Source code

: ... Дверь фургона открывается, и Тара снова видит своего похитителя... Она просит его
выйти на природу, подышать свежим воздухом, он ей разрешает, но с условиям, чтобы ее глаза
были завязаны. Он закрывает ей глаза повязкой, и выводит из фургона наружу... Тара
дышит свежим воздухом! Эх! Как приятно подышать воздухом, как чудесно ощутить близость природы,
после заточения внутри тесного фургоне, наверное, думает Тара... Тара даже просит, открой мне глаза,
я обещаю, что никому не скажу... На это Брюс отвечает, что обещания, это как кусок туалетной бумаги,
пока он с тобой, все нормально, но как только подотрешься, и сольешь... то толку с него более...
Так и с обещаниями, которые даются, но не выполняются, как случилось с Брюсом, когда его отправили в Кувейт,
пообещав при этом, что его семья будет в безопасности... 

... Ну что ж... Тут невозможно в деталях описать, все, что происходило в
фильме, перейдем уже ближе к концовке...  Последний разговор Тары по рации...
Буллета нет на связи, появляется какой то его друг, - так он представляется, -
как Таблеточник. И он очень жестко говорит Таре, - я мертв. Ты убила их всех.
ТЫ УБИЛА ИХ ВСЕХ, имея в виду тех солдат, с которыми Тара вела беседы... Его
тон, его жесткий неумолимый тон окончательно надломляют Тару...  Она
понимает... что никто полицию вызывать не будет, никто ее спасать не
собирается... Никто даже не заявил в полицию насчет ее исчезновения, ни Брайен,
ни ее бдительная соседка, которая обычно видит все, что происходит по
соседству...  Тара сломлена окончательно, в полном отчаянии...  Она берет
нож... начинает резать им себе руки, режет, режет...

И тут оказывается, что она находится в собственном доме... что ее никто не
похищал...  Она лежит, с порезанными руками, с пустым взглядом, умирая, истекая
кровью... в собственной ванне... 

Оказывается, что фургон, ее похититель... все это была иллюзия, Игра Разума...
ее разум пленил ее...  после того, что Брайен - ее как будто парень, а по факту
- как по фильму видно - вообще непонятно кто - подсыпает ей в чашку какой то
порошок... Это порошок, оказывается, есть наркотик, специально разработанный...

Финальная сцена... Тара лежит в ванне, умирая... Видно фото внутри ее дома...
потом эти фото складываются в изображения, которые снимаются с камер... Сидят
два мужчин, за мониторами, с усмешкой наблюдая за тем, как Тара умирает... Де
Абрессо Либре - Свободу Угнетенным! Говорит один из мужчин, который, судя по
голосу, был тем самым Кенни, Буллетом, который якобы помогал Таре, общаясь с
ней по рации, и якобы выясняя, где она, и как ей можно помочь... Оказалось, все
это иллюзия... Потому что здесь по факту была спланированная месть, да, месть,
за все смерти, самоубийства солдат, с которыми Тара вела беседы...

::::::::

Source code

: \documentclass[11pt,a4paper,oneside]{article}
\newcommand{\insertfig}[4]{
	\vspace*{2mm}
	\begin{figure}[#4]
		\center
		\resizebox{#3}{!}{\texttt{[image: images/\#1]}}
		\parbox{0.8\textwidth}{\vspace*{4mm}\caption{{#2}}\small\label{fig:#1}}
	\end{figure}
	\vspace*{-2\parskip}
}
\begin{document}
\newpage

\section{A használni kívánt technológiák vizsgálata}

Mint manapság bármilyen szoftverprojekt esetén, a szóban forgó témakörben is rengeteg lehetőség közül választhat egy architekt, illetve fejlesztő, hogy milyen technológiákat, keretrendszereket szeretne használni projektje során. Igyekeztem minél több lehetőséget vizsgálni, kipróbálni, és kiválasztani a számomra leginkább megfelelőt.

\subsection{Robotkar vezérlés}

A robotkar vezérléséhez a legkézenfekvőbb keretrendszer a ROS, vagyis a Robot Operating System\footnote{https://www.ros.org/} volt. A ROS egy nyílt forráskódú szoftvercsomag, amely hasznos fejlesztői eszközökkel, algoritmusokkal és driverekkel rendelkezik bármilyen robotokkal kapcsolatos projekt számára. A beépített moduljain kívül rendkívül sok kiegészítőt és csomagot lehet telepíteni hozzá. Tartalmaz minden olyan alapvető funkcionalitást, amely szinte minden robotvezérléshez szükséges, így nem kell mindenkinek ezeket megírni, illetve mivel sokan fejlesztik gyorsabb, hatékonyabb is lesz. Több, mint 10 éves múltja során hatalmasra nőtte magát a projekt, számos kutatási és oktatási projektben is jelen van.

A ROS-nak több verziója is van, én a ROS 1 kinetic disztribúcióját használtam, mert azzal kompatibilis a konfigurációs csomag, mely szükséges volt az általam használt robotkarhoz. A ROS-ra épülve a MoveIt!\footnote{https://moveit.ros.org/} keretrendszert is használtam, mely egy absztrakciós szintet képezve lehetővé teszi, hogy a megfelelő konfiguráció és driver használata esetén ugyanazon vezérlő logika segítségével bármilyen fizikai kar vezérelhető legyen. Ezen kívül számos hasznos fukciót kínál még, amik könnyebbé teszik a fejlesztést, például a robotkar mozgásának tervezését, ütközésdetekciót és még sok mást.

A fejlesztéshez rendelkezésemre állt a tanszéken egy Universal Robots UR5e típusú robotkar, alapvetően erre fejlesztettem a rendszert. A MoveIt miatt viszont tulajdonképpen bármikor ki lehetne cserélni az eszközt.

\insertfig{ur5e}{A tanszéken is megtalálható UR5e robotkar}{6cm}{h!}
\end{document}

::::::::

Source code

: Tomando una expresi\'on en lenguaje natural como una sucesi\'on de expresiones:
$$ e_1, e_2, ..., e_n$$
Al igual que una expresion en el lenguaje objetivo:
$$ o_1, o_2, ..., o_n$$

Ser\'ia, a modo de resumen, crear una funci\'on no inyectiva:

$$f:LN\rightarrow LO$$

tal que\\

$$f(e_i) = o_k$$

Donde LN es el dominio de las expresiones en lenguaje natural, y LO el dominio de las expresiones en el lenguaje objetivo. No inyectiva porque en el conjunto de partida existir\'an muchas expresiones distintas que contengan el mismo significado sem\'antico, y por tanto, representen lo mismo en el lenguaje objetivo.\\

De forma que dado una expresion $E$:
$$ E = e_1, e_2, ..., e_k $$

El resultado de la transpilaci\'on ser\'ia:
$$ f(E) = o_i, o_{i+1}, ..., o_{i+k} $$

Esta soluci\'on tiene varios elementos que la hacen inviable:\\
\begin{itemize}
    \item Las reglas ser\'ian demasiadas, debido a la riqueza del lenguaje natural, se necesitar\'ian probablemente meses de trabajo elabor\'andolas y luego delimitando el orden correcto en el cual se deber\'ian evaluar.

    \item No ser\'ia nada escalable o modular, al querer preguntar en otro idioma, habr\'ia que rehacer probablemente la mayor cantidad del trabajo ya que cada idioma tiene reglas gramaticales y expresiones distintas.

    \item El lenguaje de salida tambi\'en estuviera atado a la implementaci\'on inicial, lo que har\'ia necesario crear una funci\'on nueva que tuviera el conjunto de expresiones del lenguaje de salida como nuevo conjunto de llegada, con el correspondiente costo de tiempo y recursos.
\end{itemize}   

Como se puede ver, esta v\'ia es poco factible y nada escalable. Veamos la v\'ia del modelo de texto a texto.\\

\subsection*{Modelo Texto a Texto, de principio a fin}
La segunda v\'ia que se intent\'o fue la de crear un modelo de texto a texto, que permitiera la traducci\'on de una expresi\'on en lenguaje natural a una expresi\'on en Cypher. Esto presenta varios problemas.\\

::::::::

Which lines of the data include the word "crear"? Copy each one.

Ser\'ia, a modo de resumen, crear una funci\'on no inyectiva:
    \item El lenguaje de salida tambi\'en estuviera atado a la implementaci\'on inicial, lo que har\'ia necesario crear una funci\'on nueva que tuviera el conjunto de expresiones del lenguaje de salida como nuevo conjunto de llegada, con el correspondiente costo de tiempo y recursos.
La segunda v\'ia que se intent\'o fue la de crear un modelo de texto a texto, que permitiera la traducci\'on de una expresi\'on en lenguaje natural a una expresi\'on en Cypher. Esto presenta varios problemas.\\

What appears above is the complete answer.